Elsa Sánchez: “as camponesas e os camponeses são fundamentais em um país”

23/05/2022 |

Por Capire

Leia a entrevista com a militante da Via Campesina da República Dominicana sobre a construção do feminismo camponês e popular

“Nós queremos que a mulher sinta que também faz parte do processo produtivo do país, e que pode ser e tornar-se visível a partir do que é: uma protetora da terra, da produção, das sementes, dos recursos naturais dentro do ambiente produtivo. Nós somos as que mais participam desse processo”. É o que diz a militante camponesa dominicana Elsa Sánchez, em entrevista ao Capire durante a 3ª Assembleia Continental da ALBA Movimentos. Elsa Sánchez vive na República Dominicana, faz parte da comissão de mulheres da Articulação Nacional Camponesa e da Federação de Cafeicultores da Região Sul (Fedecares), que faz parte da Via Campesina. Elsa milita há muitos anos nas organizações camponesas, especialmente com as mulheres e com a juventude, e por isso também integra a articulação continental de mulheres da Coordenação Latino-americana de Organizações do Campo (CLOC-Via Campesina).

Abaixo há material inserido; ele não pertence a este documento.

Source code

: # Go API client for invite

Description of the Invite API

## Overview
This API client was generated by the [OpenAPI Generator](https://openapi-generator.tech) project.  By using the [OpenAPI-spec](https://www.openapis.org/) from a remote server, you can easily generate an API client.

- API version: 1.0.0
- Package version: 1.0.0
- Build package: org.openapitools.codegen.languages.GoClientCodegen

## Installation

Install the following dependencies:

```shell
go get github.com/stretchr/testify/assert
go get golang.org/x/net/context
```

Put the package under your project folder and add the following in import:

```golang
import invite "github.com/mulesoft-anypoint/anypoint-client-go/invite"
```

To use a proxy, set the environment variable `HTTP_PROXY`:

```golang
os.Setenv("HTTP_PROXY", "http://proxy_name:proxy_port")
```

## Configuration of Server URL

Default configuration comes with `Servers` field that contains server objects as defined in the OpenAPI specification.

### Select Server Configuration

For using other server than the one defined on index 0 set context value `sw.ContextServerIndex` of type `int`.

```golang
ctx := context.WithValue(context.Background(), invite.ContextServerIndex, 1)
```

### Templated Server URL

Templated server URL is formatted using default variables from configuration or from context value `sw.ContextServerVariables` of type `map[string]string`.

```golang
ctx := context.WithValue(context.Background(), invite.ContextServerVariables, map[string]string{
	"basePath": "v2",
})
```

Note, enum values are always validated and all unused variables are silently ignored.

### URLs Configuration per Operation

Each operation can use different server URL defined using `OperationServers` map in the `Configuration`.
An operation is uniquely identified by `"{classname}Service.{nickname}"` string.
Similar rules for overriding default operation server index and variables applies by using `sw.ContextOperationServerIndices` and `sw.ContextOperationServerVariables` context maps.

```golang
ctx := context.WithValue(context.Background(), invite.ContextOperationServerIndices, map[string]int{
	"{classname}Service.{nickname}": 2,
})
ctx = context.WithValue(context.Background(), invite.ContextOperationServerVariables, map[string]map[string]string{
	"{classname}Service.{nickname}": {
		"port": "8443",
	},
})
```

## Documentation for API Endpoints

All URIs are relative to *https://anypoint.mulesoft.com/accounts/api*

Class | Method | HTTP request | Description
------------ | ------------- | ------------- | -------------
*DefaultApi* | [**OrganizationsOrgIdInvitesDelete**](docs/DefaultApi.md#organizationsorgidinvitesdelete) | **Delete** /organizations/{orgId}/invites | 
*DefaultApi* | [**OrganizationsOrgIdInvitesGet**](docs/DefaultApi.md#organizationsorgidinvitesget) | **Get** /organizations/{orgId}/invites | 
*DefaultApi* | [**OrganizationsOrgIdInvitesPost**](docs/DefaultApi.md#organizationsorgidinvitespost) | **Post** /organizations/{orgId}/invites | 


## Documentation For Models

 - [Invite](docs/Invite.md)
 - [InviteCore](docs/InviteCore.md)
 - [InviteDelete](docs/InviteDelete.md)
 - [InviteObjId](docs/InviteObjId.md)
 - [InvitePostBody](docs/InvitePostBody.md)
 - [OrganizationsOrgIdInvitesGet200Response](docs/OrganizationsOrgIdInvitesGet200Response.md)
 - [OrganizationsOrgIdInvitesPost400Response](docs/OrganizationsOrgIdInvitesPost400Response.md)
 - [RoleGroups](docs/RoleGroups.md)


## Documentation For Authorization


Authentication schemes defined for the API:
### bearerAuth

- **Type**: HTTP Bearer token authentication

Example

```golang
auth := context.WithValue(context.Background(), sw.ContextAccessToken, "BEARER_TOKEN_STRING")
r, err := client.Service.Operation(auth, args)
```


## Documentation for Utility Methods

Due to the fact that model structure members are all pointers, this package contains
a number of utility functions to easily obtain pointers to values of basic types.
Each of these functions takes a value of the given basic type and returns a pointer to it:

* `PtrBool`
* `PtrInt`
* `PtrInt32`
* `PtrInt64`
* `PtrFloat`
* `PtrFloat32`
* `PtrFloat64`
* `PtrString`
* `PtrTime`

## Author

Em 2022, a Via Campesina celebra 30 anos de uma intensa trajetória de lutas coletivas pela terra e pela soberania alimentar, semeando esperança e solidariedade. Durante a entrevista, Elsa falou sobre a construção do feminismo camponês e popular em seu país e sobre a necessidade de dar visibilidade ao protagonismo das mulheres na construção diária da soberania alimentar na região. Ela também comenta a situação das lutas pela legalização do aborto em três casos permissivos legais (causales), já que atualmente o aborto é totalmente proibido na República Dominicana.

*

Elsa, podemos começar falando sobre a organização e as lutas do movimento feminista na República Dominicana?

A República Dominicana é um país com uma longa trajetória na articulação do movimento feminista. Temos um problema muito sério com a violência contra as mulheres. Temos as maiores estatísticas do continente, resultado do machismo e da concepção cultural sobre as mulheres, seus papéis e sua participação na família, na política e na sociedade. 

Uma das maiores lutas que tivemos nos últimos tempos tem sido a questão do código penal que está há 17 anos esperando para ser aprovado no Congresso. Propusemos que esse código defina e aprove o aborto em três casos. Temos toda uma luta nas ruas, organizações e instituições em todo o país sobre a questão dos três casos e não vamos desistir até que sejam aprovados.

No nível interno das nossas organizações, essa é uma questão que caminha de mãos dadas com o que realmente somos, ou seja, com a questão do campesinato: que as mulheres se tornem visíveis na questão da propriedade, da terra, da produção, do financiamento, da participação familiar na produção camponesa. Nós queremos que a mulher sinta que também faz parte do processo produtivo do país, e que pode ser e tornar-se visível a partir do que é: uma protetora da terra, da produção, das sementes, dos recursos naturais dentro do ambiente produtivo. Nós somos as que mais participam desse processo.

É bem difícil encontrar um companheiro que tenha uma pequena fábrica de produção de queijo, por exemplo. Nós, mulheres, é que temos, isso ou uma fábrica de produção de doces, uma barraquinha ou um lugar que venda produtos do campo.

Mas vivemos em um país onde o trabalho doméstico é um dos principais meios de subsistência das nossas companheiras, porque vivemos no campo, mas a maioria delas vai trabalhar nas cidades. E o que propomos? Que esse trabalho seja reconhecido legalmente pelo Estado dominicano; que as trabalhadoras domésticas tenham cobertura de saúde, que tenham acesso a uma série de reivindicações, às quais trabalhadoras de diferentes partes do mundo já têm, de acordo com suas leis, mas que nossas companheiras não têm.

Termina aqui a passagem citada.